Hungary has implemented the disclosure rules only for cross-border arrangements; therefore, purely domestic ones are not subject to disclosure.

The first step in assessing whether there is an obligation to file a report to the tax authority is to identify whether there is an arrangement as defined in the legislation. According to the recently issued explanatory guidance from the Ministry of Finance, this should be construed widely; consequently, even the incorporation of a company, taking out a loan or organizing board meetings at a given location may be deemed as such. However, the mere lapse of time as a condition for benefitting from the participation exemption, as a general rule, would not be considered as such.

Once an arrangement has been identified, it should be analysed whether it concerns at least one Member State and a third country or two Member States by reason of at least one participant being connected to these states by its residence or activity.

According to the ministry guidance, this latter aspect could be fulfilled even where a participant is not a tax resident in any jurisdiction. Moreover, insofar as the arrangement has a possible impact on the automatic exchange of information or the identification of beneficial ownership, it is sufficient for at least one participant to be connected to one Member State.

It is notable that, in the interpretation of the ministry, a participant is any person or entity actively involved in the arrangement (other than intermediaries) and, inter alia, a parent company may qualify as such if its consent as a shareholder is required for its subsidiary to enter into an arrangement with a third party.

If the conclusion of the above analysis is affirmative, regard should be had to the hallmarks specified in the legislation, which are characteristics considered as potentially being indicative of aggressive tax planning strategies.

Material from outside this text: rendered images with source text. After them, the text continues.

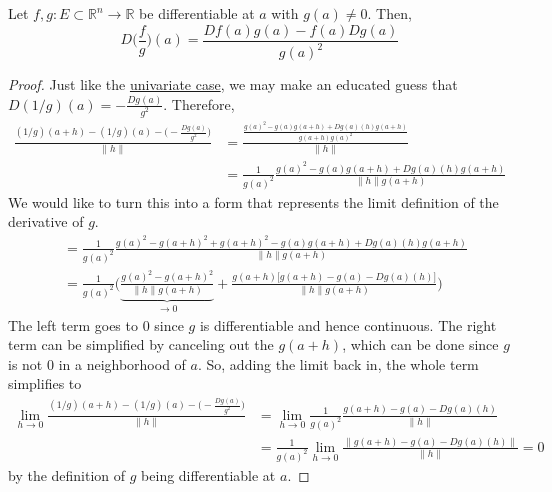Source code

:   \begin{lemma}
    \label{thm:quotient-rule}
		Let $f, g: E \subset \mathbb{R}^n \to \mathbb{R}$ be differentiable at $a$ with $g(a) \neq 0$. Then, 
		\begin{equation}
			D \Big( \frac{f}{g} \Big)(a) = \frac{D f(a) g(a) - f(a) D g(a)}{g(a)^2}
		\end{equation}
  \end{lemma}
	\begin{proof}
		Just like the \hyperref[real-thm:quotient_rule]{univariate case}, we may make an educated guess that $D(1/g)(a) = -\frac{Dg(a)}{g^2}$. Therefore, 
		\begin{align}
			\frac{(1/g)(a + h) - (1/g)(a) - \big( -\frac{Dg(a)}{g^2} \big)}{\|h\|} 
				& = \frac{\frac{g(a)^2 - g(a) g(a + h) + Dg(a) (h) g(a + h)}{g(a + h) g(a)^2}}{\|h\|} \\ 
				& = \frac{1}{g(a)^2} \frac{g(a)^2 - g(a)g(a + h) + Dg(a) (h) g(a + h)}{\|h\| g(a + h)}
		\end{align}
		We would like to turn this into a form that represents the limit definition of the derivative of $g$. 
		\begin{align}
			& = \frac{1}{g(a)^2} \frac{g(a)^2 - g(a + h)^2 + g(a + h)^2 - g(a)g(a + h) + Dg(a) (h) g(a + h)}{\|h\| g(a + h)} \\  
			& = \frac{1}{g(a)^2} \bigg( \underbrace{\frac{g(a)^2 - g(a + h)^2}{\|h\| g(a + h) }}_{\to 0} + \frac{g(a + h) \big[ g(a + h) - g(a) - Dg(a) (h)\big]}{\|h\| g(a + h)} \bigg) 
		\end{align}
		The left term goes to $0$ since $g$ is differentiable and hence continuous. The right term can be simplified by canceling out the $g(a + h)$, which can be done since $g$ is not $0$ in a neighborhood of $a$. So, adding the limit back in, the whole term simplifies to 
		\begin{align}
			\lim_{h \to 0} \frac{(1/g)(a + h) - (1/g)(a) - \big( -\frac{Dg(a)}{g^2} \big)}{\|h\|} 
				& = \lim_{h \to 0} \frac{1}{g(a)^2} \frac{g(a + h) - g(a) - Dg(a)(h)}{\|h\|} \\ 
				& = \frac{1}{g(a)^2} \lim_{h \to 0} \frac{\|g(a + h) - g(a) - Dg(a)(h)\|}{\|h\|} = 0
		\end{align}
		by the definition of $g$ being differentiable at $a$. 
	\end{proof}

A cross-border arrangement may end up being reportable if certain hallmarks are fulfilled, while there are other hallmarks that do not render an arrangement reportable, unless the main benefit test is fulfilled as well. This latter would be fulfilled where at least one of the main benefits that may reasonably be expected to derive from an arrangement is the obtaining of a tax advantage, irrespective of any intent underlying the arrangement.

The definition of “tax advantage” is to be given a wide meaning, including claiming a tax refund, exemption, deferral, avoiding to incur a tax liability or the obligation to repay funds to the state.

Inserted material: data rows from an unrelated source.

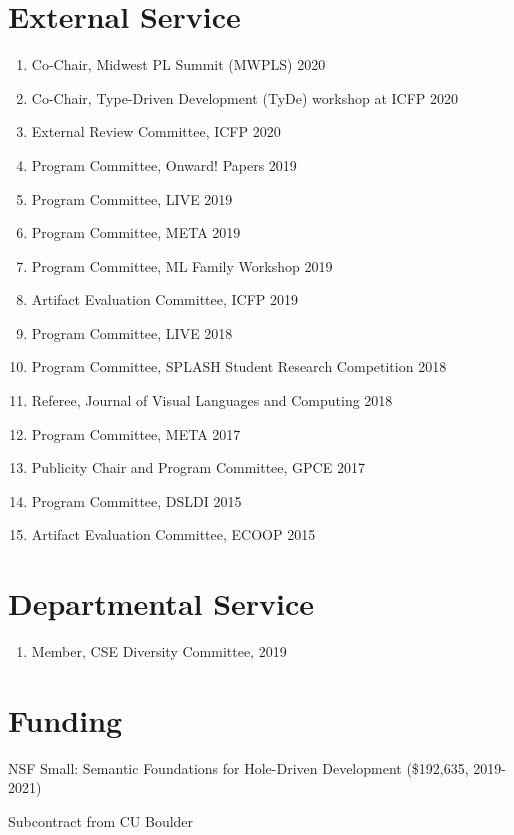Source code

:\documentclass[10pt,letterpaper]{article}
\renewenvironment{itemize}{
  \begin{list}{}{
    \setlength{\leftmargin}{1.25em}
    \setlength{\itemsep}{0.25em}
    \setlength{\parskip}{0pt}
    \setlength{\parsep}{0.2em}
  }
}{
  \end{list}
}
\begin{document}
\section*{External Service}
\begin{enumerate}
  \item Co-Chair, Midwest PL Summit (MWPLS) 2020
  \item Co-Chair, Type-Driven Development (TyDe) workshop at ICFP 2020
  \item External Review Committee, ICFP 2020
  \item Program Committee, Onward! Papers 2019	
  \item Program Committee, LIVE 2019
  \item Program Committee, META 2019
  \item Program Committee, ML Family Workshop 2019
  \item Artifact Evaluation Committee, ICFP 2019
  \item Program Committee, LIVE 2018
  \item Program Committee, SPLASH Student Research Competition 2018
  \item Referee, Journal of Visual Languages and Computing 2018
  \item Program Committee, META 2017
  \item Publicity Chair and Program Committee, GPCE 2017
  \item Program Committee, DSLDI 2015
  \item Artifact Evaluation Committee, ECOOP 2015
\end{enumerate}

\section*{Departmental Service}
\begin{enumerate}
  \item Member, CSE Diversity Committee, 2019
\end{enumerate}


\section*{Funding}

\begin{itemize}
  \item NSF Small: Semantic Foundations for Hole-Driven Development (\$192,635, 2019-2021)
    \begin{itemize}
      \item Subcontract from CU Boulder
    \end{itemize}
\end{itemize}
\end{document}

The disclosure of the prescribed data on a reportable arrangement lies, as a main rule, with the intermediary. This category covers service providers, which, in the least, could be reasonably expected to be aware of their having assisted with designing, marketing, organizing, making available for implementation or managing the implementation of a reportable arrangement.

However, the obligation to report may be shifted over to the person to whom the reportable arrangement is made available for implementation, or who is ready to implement it or has implemented the first step thereof, where the intermediary is located outside the EU or is bound to professional secrecy by law.

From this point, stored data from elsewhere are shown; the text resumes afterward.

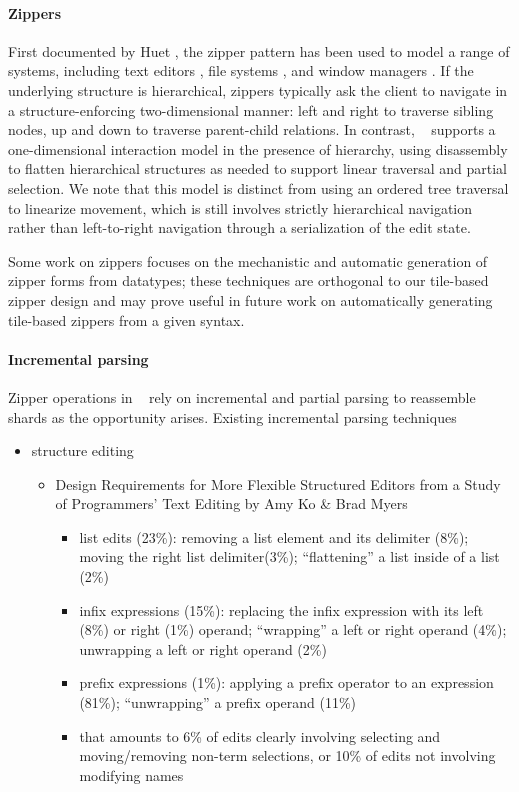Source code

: \paragraph{Zippers}
First documented by Huet
\cite{zipper}, the zipper pattern has been used to model a range of systems,
including text editors \cite{lazy-functional-incremental-parsing},
file systems \cite{zipper-fs}, and window managers \cite{window-manager}.
If the underlying structure is hierarchical,
zippers typically ask the client to navigate
in a structure-enforcing two-dimensional manner: left and right to traverse
sibling nodes, up and down to traverse parent-child relations.
In contrast, \ty~ supports a one-dimensional interaction model
in the presence of hierarchy, using disassembly to flatten
hierarchical structures as needed to support linear traversal
and partial selection.
We note that this model is distinct from using an ordered tree
traversal to linearize movement, which is still involves
strictly hierarchical navigation rather than
left-to-right navigation through a serialization of the edit state.

Some work on zippers focuses on the mechanistic \cite{derivative-zippers,clowns-jokers}
and automatic \cite{syz} generation of zipper forms
from datatypes;
these techniques are orthogonal to our tile-based zipper design
and may prove useful in future work on
automatically generating tile-based zippers
from a given syntax.

\paragraph{Incremental parsing}
Zipper operations in \ty~ rely on incremental and partial
parsing to reassemble shards as the opportunity arises.
Existing incremental parsing techniques


\begin{itemize}
  \item structure editing
  \begin{itemize}
    \item Design Requirements for More Flexible Structured Editors from a Study of Programmers' Text Editing
      by Amy Ko \& Brad Myers
    \begin{itemize}
        \item list edits (23\%):
          removing a list element and its delimiter (8\%);
          moving the right list delimiter(3\%);
          ``flattening'' a list inside of a list (2\%)
        \item infix expressions (15\%):
            replacing the infix expression with its left (8\%) or right (1\%) operand;
            ``wrapping'' a left or right operand (4\%);
            unwrapping a left or right operand (2\%)
        \item prefix expressions (1\%):
            applying a prefix operator to an expression (81\%);
            ``unwrapping'' a prefix operand (11\%)
        \item that amounts to 6\% of edits clearly involving selecting and
          moving/removing non-term selections, or 10\% of edits not involving
          modifying names
    \end{itemize}
  \end{itemize}
\end{itemize}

The disclosure should be made within 30 days from the earlier arrangement being made available or being ready for implementation, or the first step of its implementation having been made.

The tax authority may sanction failure to comply with the rules on disclosure by levying a default penalty. Although the maximum amount of the penalty is not too hefty, the omission may be interpreted by the tax authority as indicating having something to hide and could result in a tax audit conducted with heightened scrutiny for the participants of the arrangement.